* **Instructions for the task**
Scan the entries below for the word "curr", then copy each line that holds it.

* **Records for this task**
Content starts

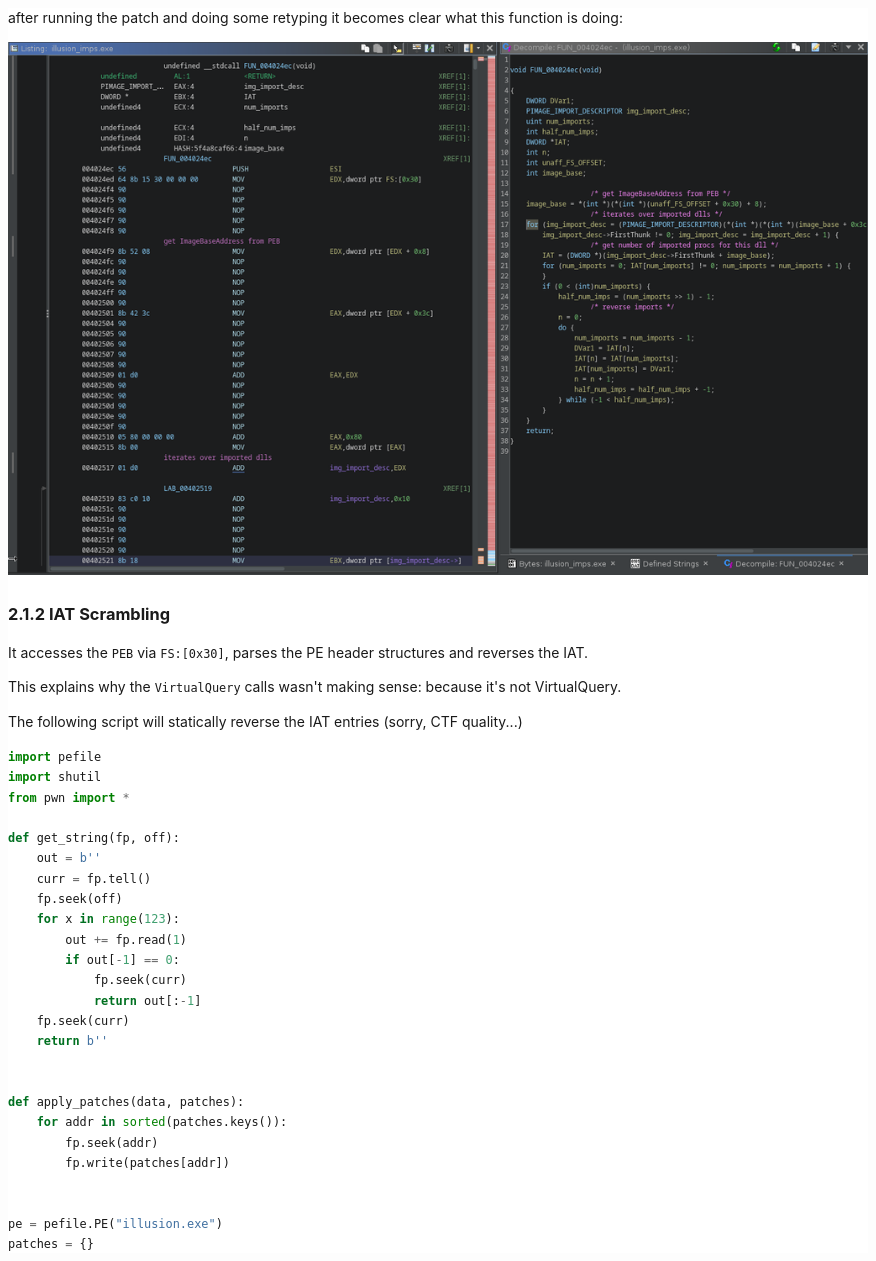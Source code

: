 after running the patch and doing some retyping it becomes clear what this function is doing:

![JZ / JNZ deob](deob1.png)


### 2.1.2 IAT Scrambling

It accesses the `PEB` via `FS:[0x30]`, parses the PE header structures and reverses the IAT.

This explains why the `VirtualQuery` calls wasn't making sense: because it's not VirtualQuery.

The following script will statically reverse the IAT entries (sorry, CTF quality...)

```python
import pefile
import shutil
from pwn import *

def get_string(fp, off):
    out = b''
    curr = fp.tell()
    fp.seek(off)
    for x in range(123):
        out += fp.read(1)
        if out[-1] == 0:
            fp.seek(curr)
            return out[:-1]
    fp.seek(curr)
    return b''


def apply_patches(data, patches):
    for addr in sorted(patches.keys()):
        fp.seek(addr)
        fp.write(patches[addr])


pe = pefile.PE("illusion.exe")
patches = {}
```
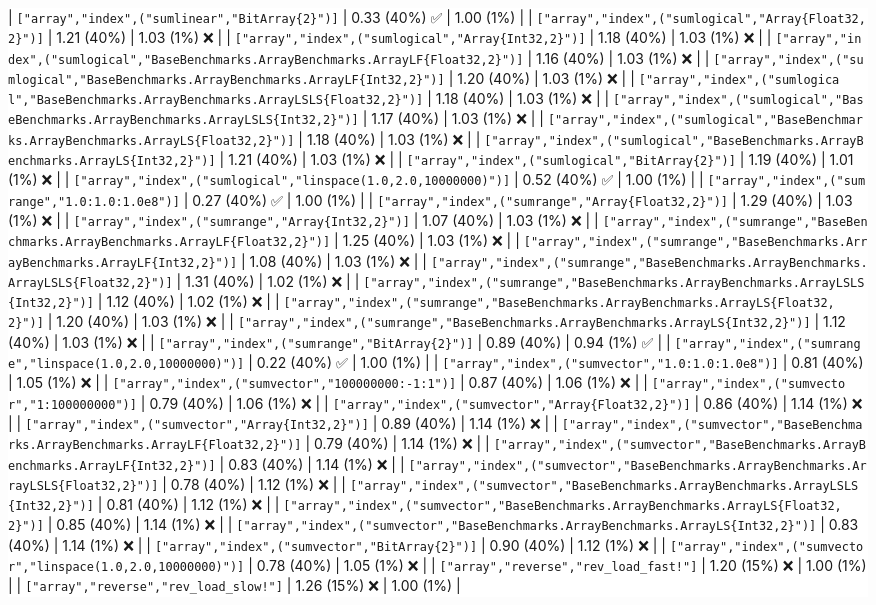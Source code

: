 | `["array","index",("sumlinear","BitArray{2}")]` | 0.33 (40%) :white_check_mark: | 1.00 (1%)  |
| `["array","index",("sumlogical","Array{Float32,2}")]` | 1.21 (40%)  | 1.03 (1%) :x: |
| `["array","index",("sumlogical","Array{Int32,2}")]` | 1.18 (40%)  | 1.03 (1%) :x: |
| `["array","index",("sumlogical","BaseBenchmarks.ArrayBenchmarks.ArrayLF{Float32,2}")]` | 1.16 (40%)  | 1.03 (1%) :x: |
| `["array","index",("sumlogical","BaseBenchmarks.ArrayBenchmarks.ArrayLF{Int32,2}")]` | 1.20 (40%)  | 1.03 (1%) :x: |
| `["array","index",("sumlogical","BaseBenchmarks.ArrayBenchmarks.ArrayLSLS{Float32,2}")]` | 1.18 (40%)  | 1.03 (1%) :x: |
| `["array","index",("sumlogical","BaseBenchmarks.ArrayBenchmarks.ArrayLSLS{Int32,2}")]` | 1.17 (40%)  | 1.03 (1%) :x: |
| `["array","index",("sumlogical","BaseBenchmarks.ArrayBenchmarks.ArrayLS{Float32,2}")]` | 1.18 (40%)  | 1.03 (1%) :x: |
| `["array","index",("sumlogical","BaseBenchmarks.ArrayBenchmarks.ArrayLS{Int32,2}")]` | 1.21 (40%)  | 1.03 (1%) :x: |
| `["array","index",("sumlogical","BitArray{2}")]` | 1.19 (40%)  | 1.01 (1%) :x: |
| `["array","index",("sumlogical","linspace(1.0,2.0,10000000)")]` | 0.52 (40%) :white_check_mark: | 1.00 (1%)  |
| `["array","index",("sumrange","1.0:1.0:1.0e8")]` | 0.27 (40%) :white_check_mark: | 1.00 (1%)  |
| `["array","index",("sumrange","Array{Float32,2}")]` | 1.29 (40%)  | 1.03 (1%) :x: |
| `["array","index",("sumrange","Array{Int32,2}")]` | 1.07 (40%)  | 1.03 (1%) :x: |
| `["array","index",("sumrange","BaseBenchmarks.ArrayBenchmarks.ArrayLF{Float32,2}")]` | 1.25 (40%)  | 1.03 (1%) :x: |
| `["array","index",("sumrange","BaseBenchmarks.ArrayBenchmarks.ArrayLF{Int32,2}")]` | 1.08 (40%)  | 1.03 (1%) :x: |
| `["array","index",("sumrange","BaseBenchmarks.ArrayBenchmarks.ArrayLSLS{Float32,2}")]` | 1.31 (40%)  | 1.02 (1%) :x: |
| `["array","index",("sumrange","BaseBenchmarks.ArrayBenchmarks.ArrayLSLS{Int32,2}")]` | 1.12 (40%)  | 1.02 (1%) :x: |
| `["array","index",("sumrange","BaseBenchmarks.ArrayBenchmarks.ArrayLS{Float32,2}")]` | 1.20 (40%)  | 1.03 (1%) :x: |
| `["array","index",("sumrange","BaseBenchmarks.ArrayBenchmarks.ArrayLS{Int32,2}")]` | 1.12 (40%)  | 1.03 (1%) :x: |
| `["array","index",("sumrange","BitArray{2}")]` | 0.89 (40%)  | 0.94 (1%) :white_check_mark: |
| `["array","index",("sumrange","linspace(1.0,2.0,10000000)")]` | 0.22 (40%) :white_check_mark: | 1.00 (1%)  |
| `["array","index",("sumvector","1.0:1.0:1.0e8")]` | 0.81 (40%)  | 1.05 (1%) :x: |
| `["array","index",("sumvector","100000000:-1:1")]` | 0.87 (40%)  | 1.06 (1%) :x: |
| `["array","index",("sumvector","1:100000000")]` | 0.79 (40%)  | 1.06 (1%) :x: |
| `["array","index",("sumvector","Array{Float32,2}")]` | 0.86 (40%)  | 1.14 (1%) :x: |
| `["array","index",("sumvector","Array{Int32,2}")]` | 0.89 (40%)  | 1.14 (1%) :x: |
| `["array","index",("sumvector","BaseBenchmarks.ArrayBenchmarks.ArrayLF{Float32,2}")]` | 0.79 (40%)  | 1.14 (1%) :x: |
| `["array","index",("sumvector","BaseBenchmarks.ArrayBenchmarks.ArrayLF{Int32,2}")]` | 0.83 (40%)  | 1.14 (1%) :x: |
| `["array","index",("sumvector","BaseBenchmarks.ArrayBenchmarks.ArrayLSLS{Float32,2}")]` | 0.78 (40%)  | 1.12 (1%) :x: |
| `["array","index",("sumvector","BaseBenchmarks.ArrayBenchmarks.ArrayLSLS{Int32,2}")]` | 0.81 (40%)  | 1.12 (1%) :x: |
| `["array","index",("sumvector","BaseBenchmarks.ArrayBenchmarks.ArrayLS{Float32,2}")]` | 0.85 (40%)  | 1.14 (1%) :x: |
| `["array","index",("sumvector","BaseBenchmarks.ArrayBenchmarks.ArrayLS{Int32,2}")]` | 0.83 (40%)  | 1.14 (1%) :x: |
| `["array","index",("sumvector","BitArray{2}")]` | 0.90 (40%)  | 1.12 (1%) :x: |
| `["array","index",("sumvector","linspace(1.0,2.0,10000000)")]` | 0.78 (40%)  | 1.05 (1%) :x: |
| `["array","reverse","rev_load_fast!"]` | 1.20 (15%) :x: | 1.00 (1%)  |
| `["array","reverse","rev_load_slow!"]` | 1.26 (15%) :x: | 1.00 (1%)  |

Content ends

* **Final answer**
    curr = fp.tell()
            fp.seek(curr)
    fp.seek(curr)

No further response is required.